The only reason I'd like to output the matchboxes is because I read in the 'Things to avoid in a challenge' Meta question that you shouldn't write 'Implement this algorithm' as a challenge in itself - let people figure out their own logic/adaptation of the problem. This way, the problem is 'When given these inputs, give an output following this logic'. However, I've edited the question to only output the matchboxes at the end of each game just to neaten the output a bit more. – Geza Kerecsenyi – 2019-03-01T22:33:36.373

Am I skimming a rule or is the number of beads at the beginning never defined anywhere?
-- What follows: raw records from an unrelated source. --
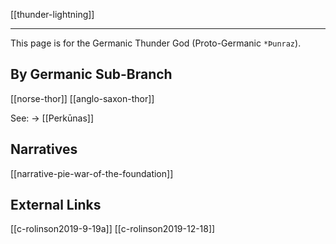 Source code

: [[thunder-lightning]]

----

This page is for the Germanic Thunder God (Proto-Germanic `*Þunraz`).

## By Germanic Sub-Branch
[[norse-thor]]
[[anglo-saxon-thor]]




See:
	→ [[Perkūnas]]
## Narratives
[[narrative-pie-war-of-the-foundation]]


## External Links
[[c-rolinson2019-9-19a]]
[[c-rolinson2019-12-18]] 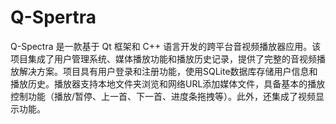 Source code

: # Q-Spertra
Q-Spectra 是一款基于 Qt 框架和 C++ 语言开发的跨平台音视频播放器应用。该项目集成了用户管理系统、媒体播放功能和播放历史记录，提供了完整的音视频播放解决方案。项目具有用户登录和注册功能，使用SQLite数据库存储用户信息和播放历史。播放器支持本地文件夹浏览和网络URL添加媒体文件，具备基本的播放控制功能（播放/暂停、上一首、下一首、进度条拖拽等）。此外，还集成了视频显示功能。
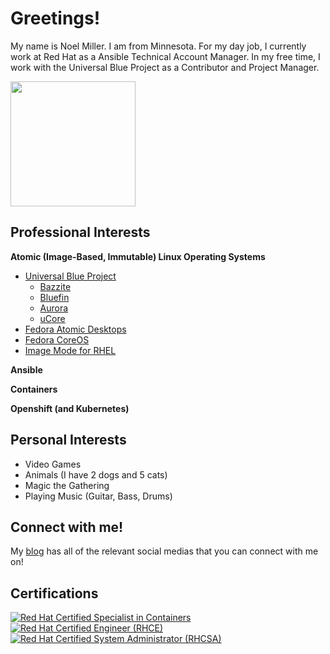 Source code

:# Greetings!

My name is Noel Miller. I am from Minnesota. For my day job, I currently work at Red Hat as a Ansible Technical Account Manager. In my free time, I work with the Universal Blue Project as a Contributor and Project Manager.

<a href="https://github.com/anuraghazra/github-readme-stats">
  <img height=200 align="center" src="https://github-readme-stats.vercel.app/api?username=noelmiller&show_icons=true&theme=transparent" />
</a>

## Professional Interests

**Atomic (Image-Based, Immutable) Linux Operating Systems**

- [Universal Blue Project](https://universal-blue.org)
  - [Bazzite](https://bazzite.gg)
  - [Bluefin](https://projectbluefin.io)
  - [Aurora](https://getaurora.dev/)
  - [uCore](https://github.com/ublue-os/ucore)
- [Fedora Atomic Desktops](https://fedoraproject.org/atomic-desktops/)
- [Fedora CoreOS](https://fedoraproject.org/coreos/)
- [Image Mode for RHEL](https://www.redhat.com/en/technologies/linux-platforms/enterprise-linux/image-mode)

**Ansible**

**Containers**

**Openshift (and Kubernetes)**

## Personal Interests

- Video Games
- Animals (I have 2 dogs and 5 cats)
- Magic the Gathering
- Playing Music (Guitar, Bass, Drums)

## Connect with me!

My [blog](https://noelmiller.dev/pages/contact) has all of the relevant social medias that you can connect with me on!

## Certifications

<!--START_SECTION:badges-->
[![Red Hat Certified Specialist in Containers](https://images.credly.com/size/100x100/images/272f17b3-2eb9-4e5f-aa3c-66c6b137fb27/image.png)](http://www.credly.com/badges/a7192d0e-68f4-48bf-945a-35306c6d5b73 "Red Hat Certified Specialist in Containers")
[![Red Hat Certified Engineer (RHCE)](https://images.credly.com/size/100x100/images/19c4e804-54fe-4857-b022-7cfd5520596c/image.png)](http://www.credly.com/badges/fbe5c4e0-8ebe-4203-b17e-01e25ef0a112 "Red Hat Certified Engineer (RHCE)")
[![Red Hat Certified System Administrator (RHCSA)](https://images.credly.com/size/100x100/images/572de0ba-2c59-4816-a59d-b0e1687e45ee/image.png)](http://www.credly.com/badges/7608a028-029c-4897-bffe-78fe164e8779 "Red Hat Certified System Administrator (RHCSA)")
<!--END_SECTION:badges-->
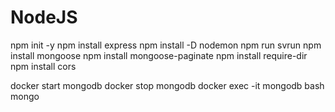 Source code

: # NodeJS
npm init -y
npm install express
npm install -D nodemon
npm run svrun
npm install mongoose
npm install mongoose-paginate
npm install require-dir
npm install cors

docker start mongodb
docker stop mongodb
docker exec -it mongodb bash
mongo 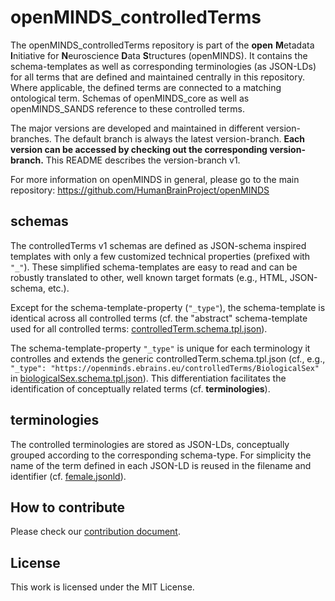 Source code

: # openMINDS_controlledTerms

The openMINDS_controlledTerms repository is part of the **open** **M**etadata **I**nitiative for **N**euroscience **D**ata **S**tructures (openMINDS). It contains the schema-templates as well as corresponding terminologies (as JSON-LDs) for all terms that are defined and maintained centrally in this repository. Where applicable, the defined terms are connected to a matching ontological term. Schemas of openMINDS_core as well as openMINDS_SANDS reference to these controlled terms.

The major versions are developed and maintained in different version-branches. The default branch is always the latest version-branch. **Each version can be accessed by checking out the corresponding version-branch.** This README describes the version-branch v1. 

For more information on openMINDS in general, please go to the main repository: https://github.com/HumanBrainProject/openMINDS

## schemas
The controlledTerms v1 schemas are defined as JSON-schema inspired templates with only a few customized technical properties (prefixed with `"_"`). These simplified schema-templates are easy to read and can be robustly translated to other, well known target formats (e.g., HTML, JSON-schema, etc.). 

Except for the schema-template-property (`"_type"`), the schema-template is identical across all controlled terms (cf. the "abstract" schema-template used for all controlled terms:
[controlledTerm.schema.tpl.json](https://raw.githubusercontent.com/HumanBrainProject/openMINDS_controlledTerms/master/v1.0/controlledTerm.schema.tpl.json)).

The schema-template-property `"_type"` is unique for each terminology it controlles and extends the generic controlledTerm.schema.tpl.json (cf., e.g., `"_type": "https://openminds.ebrains.eu/controlledTerms/BiologicalSex"` in [biologicalSex.schema.tpl.json](https://raw.githubusercontent.com/HumanBrainProject/openMINDS_controlledTerms/master/v1.0/biologicalSex.schema.tpl.json)). This differentiation facilitates the identification of conceptually related terms (cf. **terminologies**).

## terminologies
The controlled terminologies are stored as JSON-LDs, conceptually grouped 
according to the corresponding schema-type. For simplicity the name of the 
term defined in each JSON-LD is reused in the filename and identifier (cf. 
[female.jsonld](https://raw.githubusercontent.com/HumanBrainProject/openMINDS_controlledTerms/master/v1.0-terminologies/biologicalSex/female.jsonld)).

## How to contribute
Please check our [contribution document](./CONTRIBUTING.md).

## License
This work is licensed under the MIT License.
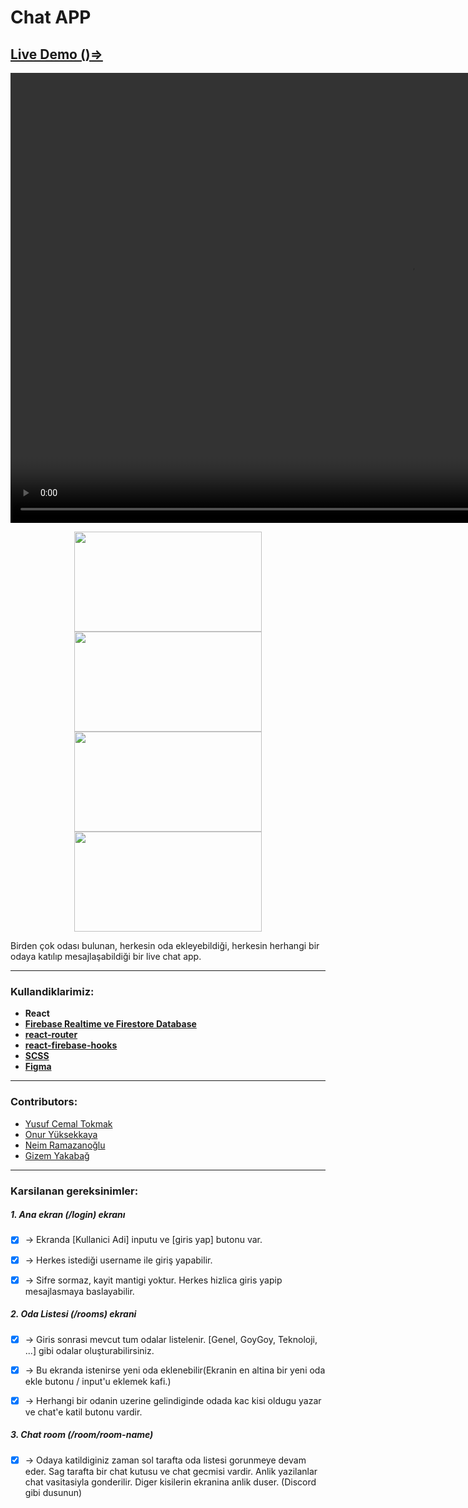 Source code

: # Chat APP

## [Live Demo ()=>](https://chat-app-teamc.netlify.app/)

<video src="https://user-images.githubusercontent.com/58252790/129451307-49c6cb06-70bf-487a-aef5-4b67ce42c337.mp4" width="1280" height="720" controls preload autoplay></video>

<p align="center">
  <img src="https://user-images.githubusercontent.com/58252790/129458364-4c12e596-9b53-497c-b7d5-7e819f422c83.png" width="300" height="160" />
  <img src="https://user-images.githubusercontent.com/58252790/129458363-0c3a5115-4952-457b-b678-069f5791ef5d.png" width="300" height="160" />
  <img src="https://user-images.githubusercontent.com/58252790/129458513-9112474a-38ff-4f40-8378-0cc4622b3b21.png" width="300" height="160" />
<img src="https://user-images.githubusercontent.com/58252790/129458523-224cb4e9-1ade-422e-bd29-aff67520a761.png" width="300" height="160" />
</p>

Birden çok odası bulunan, herkesin oda ekleyebildiği, herkesin herhangi bir odaya katılıp mesajlaşabildiği bir live chat app.

---

### Kullandiklarimiz:

- **React**
- **[Firebase Realtime ve Firestore Database](https://firebase.google.com/)**
- **[react-router](https://reactrouter.com/)**
- **[react-firebase-hooks](https://github.com/csfrequency/react-firebase-hooks)**
- **[SCSS](https://sass-lang.com/)**
- **[Figma](https://www.figma.com/file/tCOGv2GFqwYGJCOWyxrBeG/bootcamp-week-5?node-id=0%3A1)**

---

### Contributors:

- [Yusuf Cemal Tokmak](https://github.com/yusufcmlt)
- [Onur Yüksekkaya](https://github.com/onur-yuksekkaya)
- [Neim Ramazanoğlu](https://github.com/Neim-Ramazanoglu)
- [Gizem Yakabağ](https://github.com/gizemykbg)

---

### Karsilanan gereksinimler:

##### 1. Ana ekran (/login) ekranı

- [x] -> Ekranda [Kullanici Adi] inputu ve [giris yap] butonu var.

- [x] -> Herkes istediği username ile giriş yapabilir.

- [x] -> Sifre sormaz, kayit mantigi yoktur. Herkes hizlica giris yapip mesajlasmaya baslayabilir.

##### 2. Oda Listesi (/rooms) ekrani

- [x] -> Giris sonrasi mevcut tum odalar listelenir. [Genel, GoyGoy, Teknoloji, ...] gibi odalar oluşturabilirsiniz.

- [x] -> Bu ekranda istenirse yeni oda eklenebilir(Ekranin en altina bir yeni oda ekle butonu / input'u eklemek kafi.)

- [x] -> Herhangi bir odanin uzerine gelindiginde odada kac kisi oldugu yazar ve chat'e katil butonu vardir.

##### 3. Chat room (/room/room-name)

- [x] -> Odaya katildiginiz zaman sol tarafta oda listesi gorunmeye devam eder. Sag tarafta bir chat kutusu ve chat gecmisi vardir. Anlik yazilanlar chat vasitasiyla gonderilir. Diger kisilerin ekranina anlik duser. (Discord gibi dusunun)
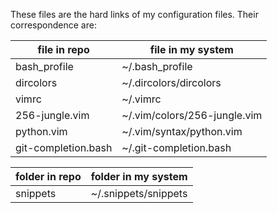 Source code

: These files are the hard links of my configuration files. Their correspondence are:

| file in repo        | file in my system             |
| ------------------- | ----------------------------- |
| bash_profile        | ~/.bash_profile               |
| dircolors           | ~/.dircolors/dircolors        |
| vimrc               | ~/.vimrc                      |
| 256-jungle.vim      | ~/.vim/colors/256-jungle.vim  |
| python.vim          | ~/.vim/syntax/python.vim      |
| git-completion.bash | ~/.git-completion.bash        |

| folder in repo      | folder in my system           |
| ------------------- | ----------------------------- |
| snippets            | ~/.snippets/snippets          |
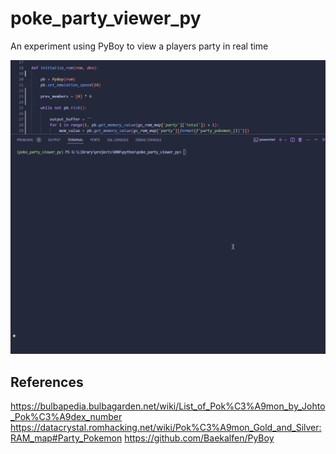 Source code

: # poke_party_viewer_py
 
An experiment using PyBoy to view a players party in real time

![](media/Code_75i2Pp322T.gif)

## References
https://bulbapedia.bulbagarden.net/wiki/List_of_Pok%C3%A9mon_by_Johto_Pok%C3%A9dex_number
https://datacrystal.romhacking.net/wiki/Pok%C3%A9mon_Gold_and_Silver:RAM_map#Party_Pokemon
https://github.com/Baekalfen/PyBoy
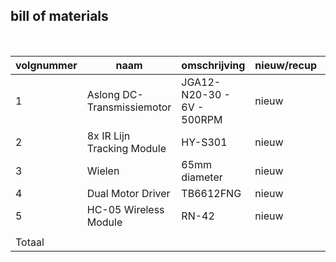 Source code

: ## bill of materials
<br />

|volgnummer|naam|omschrijving|nieuw/recup|kostprijs/stuk|aantal|subtotaal|
|----------|----|------------|-----------|---------|------|---------|
| 1 | Aslong DC-Transmissiemotor | JGA12-N20-30 - 6V - 500RPM | nieuw | €4,50   | 2 | €9,00   |
| 2 | 8x IR Lijn Tracking Module | HY-S301                    | nieuw | €3,50   | 1 | €3,50   |
| 3 | Wielen                     | 65mm diameter              | nieuw | €1,0075 | 2 | €2,015  |
| 4 | Dual Motor Driver          | TB6612FNG                  | nieuw | €1,338  | 1 | €1,338  |
| 5 | HC-05 Wireless Module      | RN-42                      | nieuw | €3,80   | 1 | €3,80   |
||||||||
|Totaal||||||€19,653|
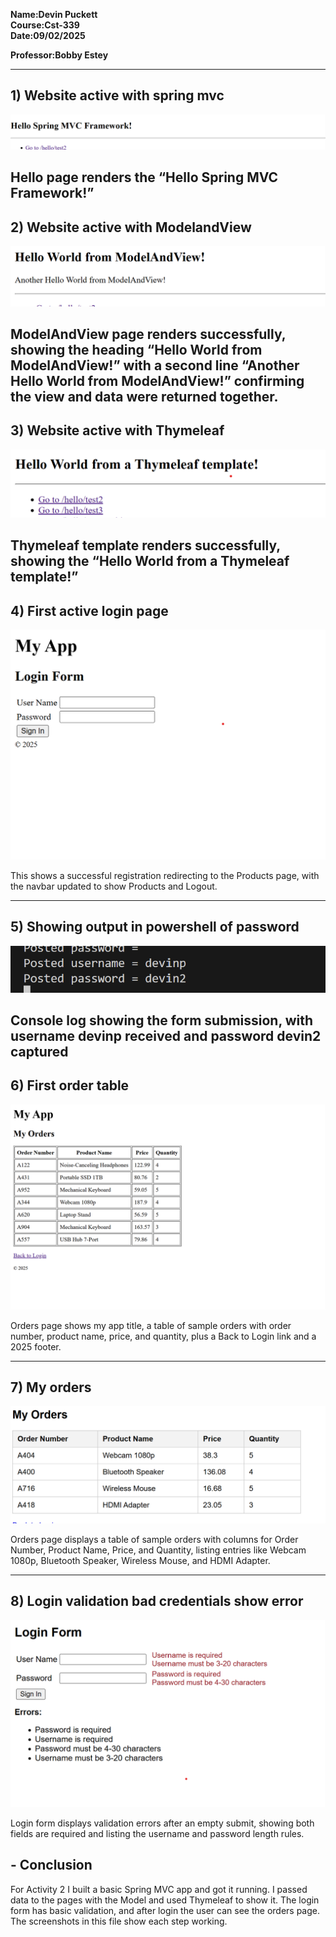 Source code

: **Name:Devin Puckett**  
**Course:Cst-339**  
**Date:09/02/2025** 

**Professor:Bobby Estey**


---

## 1)  Website active with spring mvc 
![Build success](springmvc.png)

Hello page renders the “Hello Spring MVC Framework!”
---

## 2) Website active with ModelandView
![Build success](modelandview.png)

ModelAndView page renders successfully, showing the heading “Hello World from ModelAndView!” with a second line “Another Hello World from ModelAndView!” confirming the view and data were returned together.
---

## 3) Website active with Thymeleaf
![Build success](thymeleaf.png)

Thymeleaf template renders successfully, showing the “Hello World from a Thymeleaf template!”
---

## 4) First active login page 
![Build success](firstlogin.png)

This shows a successful registration redirecting to the Products page, with the navbar updated to show Products and Logout.

---

## 5) Showing output in powershell of password
![Build success](loginps2.png)

Console log showing the form submission, with username devinp received and password devin2 captured
---

## 6) First order table
![Build success](ordertable.png)

Orders page shows my app title, a table of sample orders with order number, product name, price, and quantity, plus a Back to Login link and a 2025 footer.

---

## 7) My orders 
![Build success](finaltable.png)

Orders page displays a table of sample orders with columns for Order Number, Product Name, Price, and Quantity, listing entries like Webcam 1080p, Bluetooth Speaker, Wireless Mouse, and HDMI Adapter.

---

## 8) Login validation  bad credentials show error
![Build success](loginerror.png)

Login form displays validation errors after an empty submit, showing both fields are required and listing the username and password length rules.


## - Conclusion
For Activity 2 I built a basic Spring MVC app and got it running. I passed data to the pages with the Model and used Thymeleaf to show it. The login form has basic validation, and after login the user can see the orders page. The screenshots in this file show each step working.
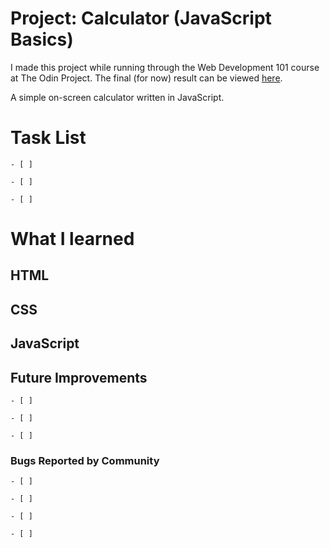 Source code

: # Project: Calculator (JavaScript Basics)

I made this project while running through the Web Development 101 course at The Odin Project. The final (for now) result can be viewed [here](). 

A simple on-screen calculator written in JavaScript.

# Task List

    - [ ] 

    - [ ] 

    - [ ] 

# What I learned

## HTML

## CSS

## JavaScript

## Future Improvements

    - [ ] 

    - [ ] 

    - [ ] 

### Bugs Reported by Community

    - [ ] 

    - [ ] 

    - [ ] 

    - [ ] 
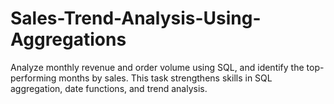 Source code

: # Sales-Trend-Analysis-Using-Aggregations
Analyze monthly revenue and order volume using SQL, and identify the top-performing months by sales. This task strengthens skills in SQL aggregation, date functions, and trend analysis.
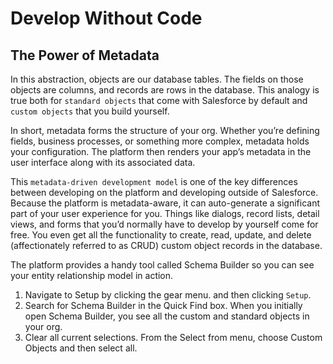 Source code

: # Develop Without Code

## The Power of Metadata

In this abstraction, objects are our database tables. The fields on those objects are columns, and records are rows in the database. This analogy is true both for `standard objects` that come with Salesforce by default and `custom objects` that you build yourself.

In short, metadata forms the structure of your org. Whether you’re defining fields, business processes, or something more complex, metadata holds your configuration. The platform then renders your app’s metadata in the user interface along with its associated data.

This `metadata-driven development model` is one of the key differences between developing on the platform and developing outside of Salesforce. Because the platform is metadata-aware, it can auto-generate a significant part of your user experience for you. Things like dialogs, record lists, detail views, and forms that you’d normally have to develop by yourself come for free. You even get all the functionality to create, read, update, and delete (affectionately referred to as CRUD) custom object records in the database.

The platform provides a handy tool called Schema Builder so you can see your entity relationship model in action.

1. Navigate to Setup by clicking the gear menu. and then clicking `Setup`.
2. Search for Schema Builder in the Quick Find box. When you initially open Schema Builder, you see all the custom and standard objects in your org.
3. Clear all current selections. From the Select from menu, choose Custom Objects and then select all.
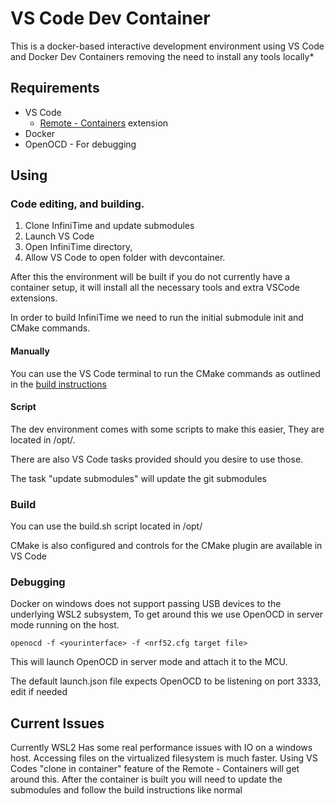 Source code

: # VS Code Dev Container
This is a docker-based interactive development environment using VS Code and Docker Dev Containers removing the need to install any tools locally*



## Requirements

- VS Code
  - [Remote - Containers](https://marketplace.visualstudio.com/items?itemName=ms-vscode-remote.remote-containers) extension
- Docker
- OpenOCD - For debugging

## Using

### Code editing, and building.

1. Clone InfiniTime and update submodules
2. Launch VS Code
3. Open InfiniTime directory, 
4. Allow VS Code to open folder with devcontainer. 

After this the environment will be built if you do not currently have a container setup, it will install all the necessary tools and extra VSCode extensions. 

In order to build InfiniTime we need to run the initial submodule init and CMake commands.

#### Manually 

 You can use the VS Code terminal to run the CMake commands as outlined in the [build instructions](blob/develop/doc/buildAndProgram.md) 

#### Script

The dev environment comes with some scripts to make this easier, They are located in /opt/.

There are also VS Code tasks provided should you desire to use those. 

The task "update submodules" will update the git submodules



### Build

You can use the build.sh script located in /opt/

CMake is also configured and controls for the CMake plugin are available in VS Code



### Debugging

Docker on windows does not support passing USB devices to the underlying WSL2 subsystem, To get around this we use OpenOCD in server mode running on the host.

`openocd -f <yourinterface> -f <nrf52.cfg target file>`

This will launch OpenOCD in server mode and attach it to the MCU. 

The default launch.json file expects OpenOCD to be listening on port 3333, edit if needed


## Current Issues
Currently WSL2 Has some real performance issues with IO on a windows host. Accessing files on the virtualized filesystem is much faster. Using VS Codes "clone in container" feature of the Remote - Containers will get around this. After the container is built you will need to update the submodules and follow the build instructions like normal  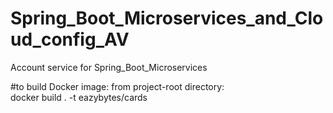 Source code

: # Spring_Boot_Microservices_and_Cloud_config_AV
Account service for Spring_Boot_Microservices


#to build Docker image: from project-root directory:  
docker build . -t eazybytes/cards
I see in the article it's the box representing Menace’s first turn had four beads for each different move. The boxes representing the layouts of the board for Menace’s second turn contained three beads for each different move; there were two beads each for Menace’s third; and one of each in the boxes representing Menace’s fourth go. Is this the case here? – Veskah – 2019-07-01T12:09:57.673

@Veskah no, it can have from 1-9 beads. – Geza Kerecsenyi – 2019-07-01T12:38:53.550

Answers

3

R, 839 bytes

options(max.print=1e5)
s=colSums
r=rowSums
m=matrix
a=array
y=apply
S=sum
p=sample
b=m(rep(i<-1:(K=3^9),e=9)%/%(E=3^(8:0))%%3,c(9,K))
V=a(1:9,c(3,3,8))
V[,,2:4]=c(V[x<-3:1,,1],V[,x,1],V[x,x,1])
V[,,5:8]=y(V[,,1:4],3,t)
d=aperm(a(b[c(V),],c(9,8,K)),c(1,3,2))
v=m(V,9)
g=y(m(match(e<-y(d*E,2:3,S),i),,8),1,min)
g[K]=K
G=9-y(t(e==g)*8:1,2,max)
h=s(a(c(b,d[,,5],b[c(1,5,9,3,5,7,1:3),]),c(3,3,K,3))*3^(0:2))
k=r(s(h==13))>0
l=r(s(h==26))>0
o=s(b>0)
M=b
M[M==0]=-1
repeat{A=b[,t<-K]
z=j=c();B=1
repeat{if(S(pmax(-M[,t],0))<1)M[p(9,pmin(3,S(x)),,x<-M[,t]<1),t]=-1
z=c(z,u<-p(9,1,,pmax(-M[,t],0)))
j=c(j,t)
A[v[,G[B]][u]]=1
print(m(A,3))
if(k[B<-S(A*E)]||o[B]==9)break
A[ceiling((utf8ToInt(readline())-76)/5)%*%c(1,3)+1]=2
if(l[B<-S(A*E)])break
t=g[B]}
M[x]=M[x<-cbind(z,j)]-k[B]+l[B]
print(a(M[,g==seq(g)&!k&!l&s(b==1)==s(b==2)&o<8],c(3,3,304)))}

Try it online!

Quite a long answer, but this wasn't a straightforward challenge. The TIO link here will fail because it expects interactive input. Here's a version that plays against a second, random player who just picks a spot at random. The output for this second version is just the winner (1, 2 or 0 for a draw.) Matchboxes are initialised for all board positions, but only used for the 304 per the spec. They're implemented as copies of the board with negative numbers to indicate the number of beads on each position. I experimented with a list of vectors per the original spec, but it was less intuitive.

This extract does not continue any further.